We make our way into the conference room, where our attorneys and a mediator join us.
“I understand you have come to an agreement on everything?” the mediator asks, causing both our attorneys to nod.
The mediator then continues to go through the basics with us. Everything is going smoothly. We review the asset split one more time, me giving her much more than is required based on our prenup just to get this over with.
Lori is agreeing to everything, as well she should. She’s going to be a very rich woman.
“Next document involves custody of your children,” the mediator says, reading our previous agreement. How I get full custody of the kids with Lori having visitation rights. And although not in the agreement, we privately discussed being flexible in this regard.
“Very well,” the mediator says, setting the stack of papers in front of her. “It looks like all is in order.”
“Actually,” Lori says.
“Actually what?” I ask.
“A situation has come to light,” she explains. “I’m not sure I’m comfortable with the custody arrangement.”
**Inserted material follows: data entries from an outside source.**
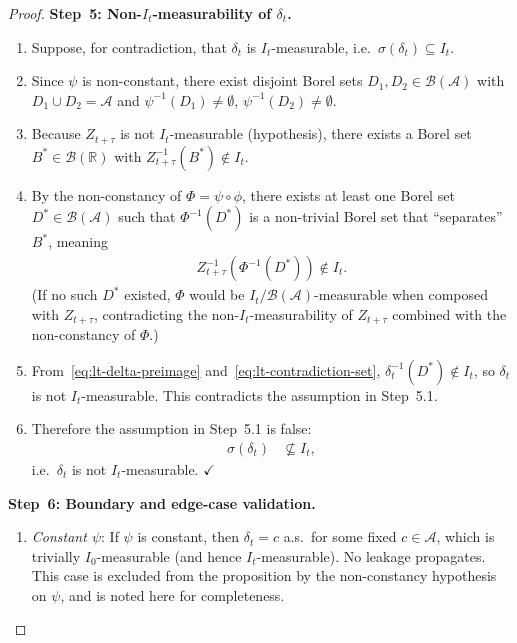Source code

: \documentclass[12pt,openany]{book}
\newcommand{\calI}{\mathcal{I}}
\numberwithin{equation}{chapter}
\theoremstyle{plain}
\theoremstyle{definition}
\theoremstyle{remark}
\numberwithin{equation}{chapter}
\theoremstyle{plain}
\def\calI{I}%
\begin{document}
\begin{proof}
\medskip
\noindent\textbf{Step~5: Non-$\calI_t$-measurability of
$\delta_t$.}
\begin{enumerate}
  \item Suppose, for contradiction, that $\delta_t$ is
        $\calI_t$-measurable, i.e.\
        $\sigma(\delta_t) \subseteq \calI_t$.
  \item Since $\psi$ is non-constant, there exist disjoint
        Borel sets $D_1, D_2 \in \mathcal{B}(\mathcal{A})$
        with $D_1 \cup D_2 = \mathcal{A}$ and
        $\psi^{-1}(D_1) \neq \emptyset$,
        $\psi^{-1}(D_2) \neq \emptyset$.
  \item Because $Z_{t+\tau}$ is not $\calI_t$-measurable
        (hypothesis), there exists a Borel set
        $B^* \in \mathcal{B}(\mathbb{R})$ with
        $Z_{t+\tau}^{-1}(B^*) \notin \calI_t$.
  \item By the non-constancy of $\Phi = \psi \circ \phi$,
        there exists at least one Borel set
        $D^* \in \mathcal{B}(\mathcal{A})$ such that
        $\Phi^{-1}(D^*)$ is a non-trivial Borel set that
        ``separates'' $B^*$, meaning
        \begin{align}
          Z_{t+\tau}^{-1}(\Phi^{-1}(D^*)) \notin \calI_t.
          \label{eq:lt-contradiction-set}
        \end{align}
        (If no such $D^*$ existed, $\Phi$ would be
        $\calI_t / \mathcal{B}(\mathcal{A})$-measurable
        when composed with $Z_{t+\tau}$, contradicting the
        non-$\calI_t$-measurability of $Z_{t+\tau}$ combined
        with the non-constancy of $\Phi$.)
  \item From~\eqref{eq:lt-delta-preimage} and~\eqref{eq:lt-contradiction-set},
        $\delta_t^{-1}(D^*) \notin \calI_t$, so
        $\delta_t$ is not $\calI_t$-measurable.  This
        contradicts the assumption in Step~5.1.
  \item Therefore the assumption in Step~5.1 is false:
        \begin{align}
          \sigma(\delta_t) &\not\subseteq \calI_t,
          \label{eq:lt-delta-not-measurable}
        \end{align}
        i.e.\ $\delta_t$ is not $\calI_t$-measurable.
        $\checkmark$
\end{enumerate}

\medskip
\noindent\textbf{Step~6: Boundary and edge-case validation.}
\begin{enumerate}
  \item \emph{Constant $\psi$}: If $\psi$ is constant, then
        $\delta_t = c$ a.s.\ for some fixed $c \in \mathcal{A}$,
        which is trivially $\calI_0$-measurable (and hence
        $\calI_t$-measurable).  No leakage propagates.  This
        case is excluded from the proposition by the
        non-constancy hypothesis on $\psi$, and is noted here
        for completeness.


\end{enumerate}
\end{proof}
\end{document}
“What?” I ask, trying not to blow a gasket. “I gave you a lot of extra money. Money that is above and beyond the prenuptial agreement to help make you comfortable with the arrangement.”
“Danny, these are our children,” she says in that tone. The one that is eerily calm and collected. The tone that makes her sound very respectful to the people around us but is like nails on a chalkboard to me. “I’m not going to neglect their well-being based on our financial arrangement.”
“What has come to light?” my attorney asks flatly with no emotion.
I wish I could take the emotion out of all this. But I can’t. It’s all on the surface. I blink hard.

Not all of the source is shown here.